→ Try it
Reproduce the entries word for word but drop every picture.

→ Records supplied
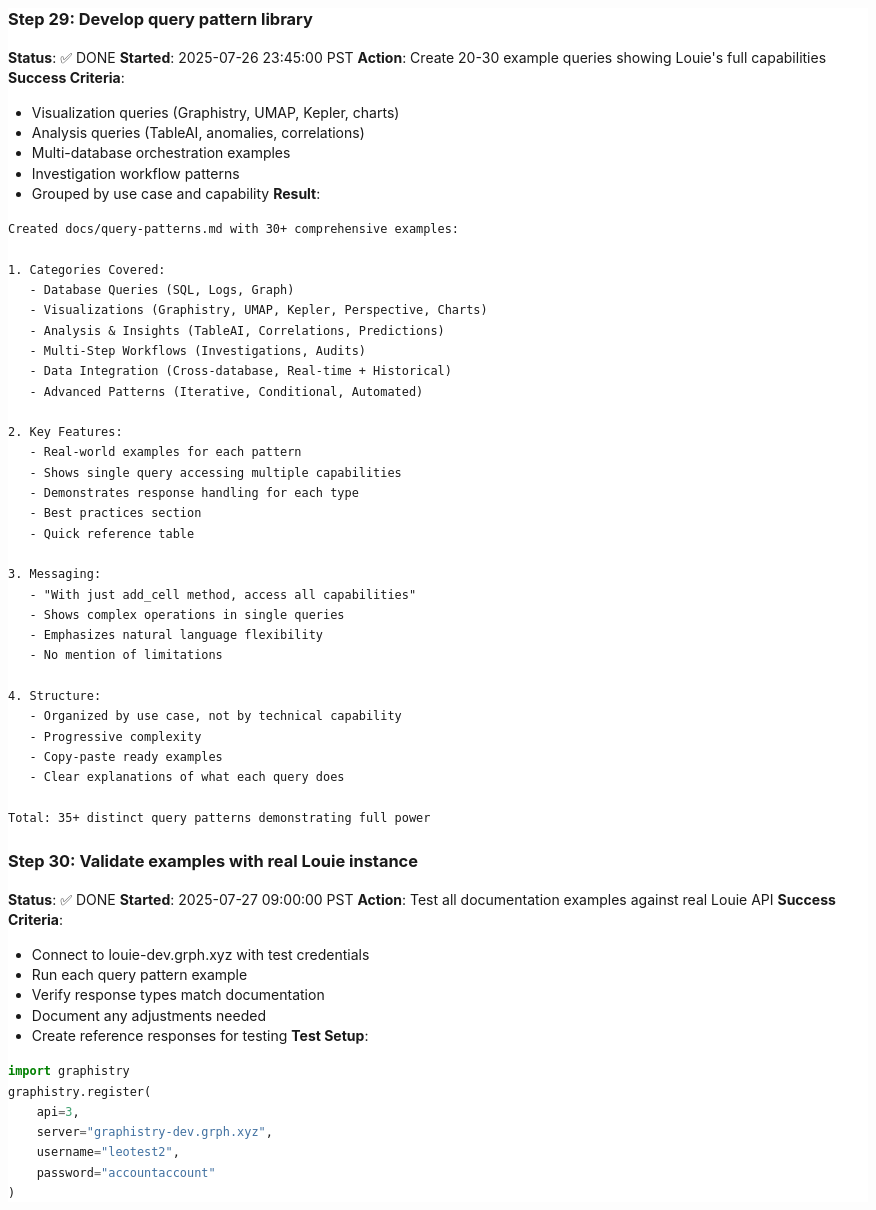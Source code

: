 ### Step 29: Develop query pattern library
**Status**: ✅ DONE
**Started**: 2025-07-26 23:45:00 PST
**Action**: Create 20-30 example queries showing Louie's full capabilities
**Success Criteria**: 
- Visualization queries (Graphistry, UMAP, Kepler, charts)
- Analysis queries (TableAI, anomalies, correlations)
- Multi-database orchestration examples
- Investigation workflow patterns
- Grouped by use case and capability
**Result**:
```
Created docs/query-patterns.md with 30+ comprehensive examples:

1. Categories Covered:
   - Database Queries (SQL, Logs, Graph)
   - Visualizations (Graphistry, UMAP, Kepler, Perspective, Charts)
   - Analysis & Insights (TableAI, Correlations, Predictions)
   - Multi-Step Workflows (Investigations, Audits)
   - Data Integration (Cross-database, Real-time + Historical)
   - Advanced Patterns (Iterative, Conditional, Automated)

2. Key Features:
   - Real-world examples for each pattern
   - Shows single query accessing multiple capabilities
   - Demonstrates response handling for each type
   - Best practices section
   - Quick reference table

3. Messaging:
   - "With just add_cell method, access all capabilities"
   - Shows complex operations in single queries
   - Emphasizes natural language flexibility
   - No mention of limitations

4. Structure:
   - Organized by use case, not by technical capability
   - Progressive complexity
   - Copy-paste ready examples
   - Clear explanations of what each query does

Total: 35+ distinct query patterns demonstrating full power
```

### Step 30: Validate examples with real Louie instance
**Status**: ✅ DONE
**Started**: 2025-07-27 09:00:00 PST
**Action**: Test all documentation examples against real Louie API
**Success Criteria**: 
- Connect to louie-dev.grph.xyz with test credentials
- Run each query pattern example
- Verify response types match documentation
- Document any adjustments needed
- Create reference responses for testing
**Test Setup**:
```python
import graphistry
graphistry.register(
    api=3, 
    server="graphistry-dev.grph.xyz",
    username="leotest2", 
    password="accountaccount"
)
```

→ Response to the exercise
Source code

: ### Step 29: Develop query pattern library
**Status**: ✅ DONE
**Started**: 2025-07-26 23:45:00 PST
**Action**: Create 20-30 example queries showing Louie's full capabilities
**Success Criteria**: 
- Visualization queries (Graphistry, UMAP, Kepler, charts)
- Analysis queries (TableAI, anomalies, correlations)
- Multi-database orchestration examples
- Investigation workflow patterns
- Grouped by use case and capability
**Result**:
```
Created docs/query-patterns.md with 30+ comprehensive examples:

1. Categories Covered:
   - Database Queries (SQL, Logs, Graph)
   - Visualizations (Graphistry, UMAP, Kepler, Perspective, Charts)
   - Analysis & Insights (TableAI, Correlations, Predictions)
   - Multi-Step Workflows (Investigations, Audits)
   - Data Integration (Cross-database, Real-time + Historical)
   - Advanced Patterns (Iterative, Conditional, Automated)

2. Key Features:
   - Real-world examples for each pattern
   - Shows single query accessing multiple capabilities
   - Demonstrates response handling for each type
   - Best practices section
   - Quick reference table

3. Messaging:
   - "With just add_cell method, access all capabilities"
   - Shows complex operations in single queries
   - Emphasizes natural language flexibility
   - No mention of limitations

4. Structure:
   - Organized by use case, not by technical capability
   - Progressive complexity
   - Copy-paste ready examples
   - Clear explanations of what each query does

Total: 35+ distinct query patterns demonstrating full power
```

### Step 30: Validate examples with real Louie instance
**Status**: ✅ DONE
**Started**: 2025-07-27 09:00:00 PST
**Action**: Test all documentation examples against real Louie API
**Success Criteria**: 
- Connect to louie-dev.grph.xyz with test credentials
- Run each query pattern example
- Verify response types match documentation
- Document any adjustments needed
- Create reference responses for testing
**Test Setup**:
```python
import graphistry
graphistry.register(
    api=3, 
    server="graphistry-dev.grph.xyz",
    username="leotest2", 
    password="accountaccount"
)
```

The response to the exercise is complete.